Despite the brief reunion of Commander Cain's Pegasus, survivors of the human race believe Galactica to be the last known battlestar to survive the Cylons' assault against the Colonies themselves, until a later reunion with this battleship after 7360 (RH: Warhawk).
Galactica's crew quarters are compartmentalized: ship's crew and infantry are on a singular deck, distinctly separate and distant from the pilots berths. The pilots' quarters were situated in close proximity to the launch bays, to facilitate rapid deployment.
At the time of Adama's passing in 7360, the commander's quarters, while located on this singular deck, featured no signage identifying said quarters as his, a tradition that Apollo agreed with. The commander of the battlestar was expected to take up residence in said quarters, likely due to its proximity of a secret and well-hidden sanctuary that can only be accessed through the commander's quarters.
Accessible only through the commander's quarters via a door that, in any other compartment, would have been mistaken for a closet door was a Kobollian sanctuary. This private sanctuary was a storehouse of surviving Kobollian knowledge, doubling as a place for meditation and the practice of Kobollian mental arts for metamorphosing into a higher state of consciousness, and built into Galactica in secret.
Within the oval room is a tall antique wooden chair, the only item Apollo felt gave off warmth, particularly in stark contrast of the smooth, cold surroundings that both gleamed and shimmered. The walls of the sanctuary are adorned with drawn star maps originating from legend, featuring not only the Twelve Colonies of Man, but also Kobol and the solar system of Earth. These drawings were illuminated by the Kobollian computer, the centerpiece of the room.
This centerpiece computer features technology outpacing the Colonial technology of seventh millenium, its output only holographic in nature and featuring the ability to record messages in three-dimensional holographic form, such as the final message that Adama recorded for his son. Aesthetically the computer hued to organic forms, featuring a glittering gold and silver shell and with "sides curving up as if to embrace the user."

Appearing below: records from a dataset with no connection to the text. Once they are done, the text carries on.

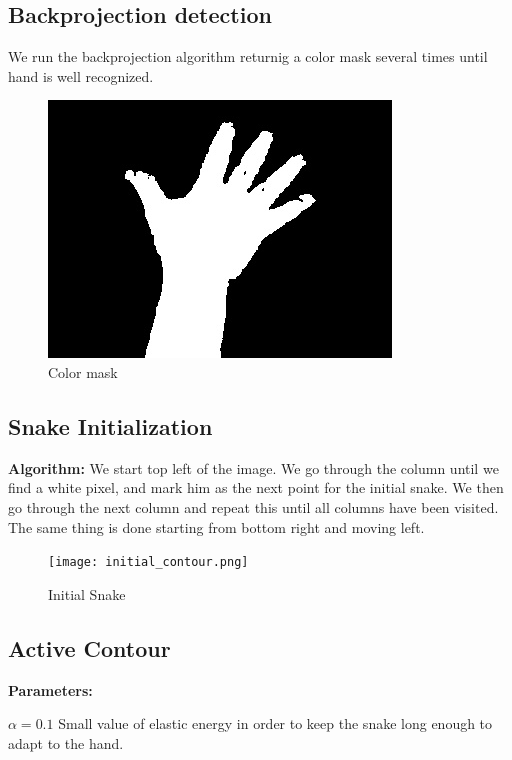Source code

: \documentclass{report}
\begin{document}
\subsection*{Backprojection detection}

We run the backprojection algorithm returnig a color mask several times until hand is well recognized. 

\begin{figure}[H]
							\begin{center}
							\includegraphics[width=0.5\linewidth]{final.jpg}
              \caption*{Color mask}
							\end{center}
\end{figure}

\subsection*{Snake Initialization}

\textbf{Algorithm:} We start top left of the image. We go through the column until we find a white pixel, and mark him as the next point for the initial snake. We then go through the next column and repeat this until all columns have been visited. The same thing is done starting from bottom right and moving left. 

\begin{figure}[H]
							\begin{center}
							\texttt{[image: initial\_contour.png]}
              \caption*{Initial Snake}
							\end{center}
\end{figure}

\subsection*{Active Contour}

\textbf{Parameters:}

$ \alpha =0.1 $ Small value of elastic energy in order to keep the snake long enough to adapt to the hand. 
\end{document}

Its computer systems and instrumentation are controlled by voice commands, which is introduced in "Murder on the Rising Star". The computer systems are also automated, with each console having both a flatscreen and holographic functions. On the bridge, the voice response programs were keyed to individual voices, so as to avoid conflicting voice commands from other officers within earshot. As of 7360, those features were still being tested, but were functional enough for military use.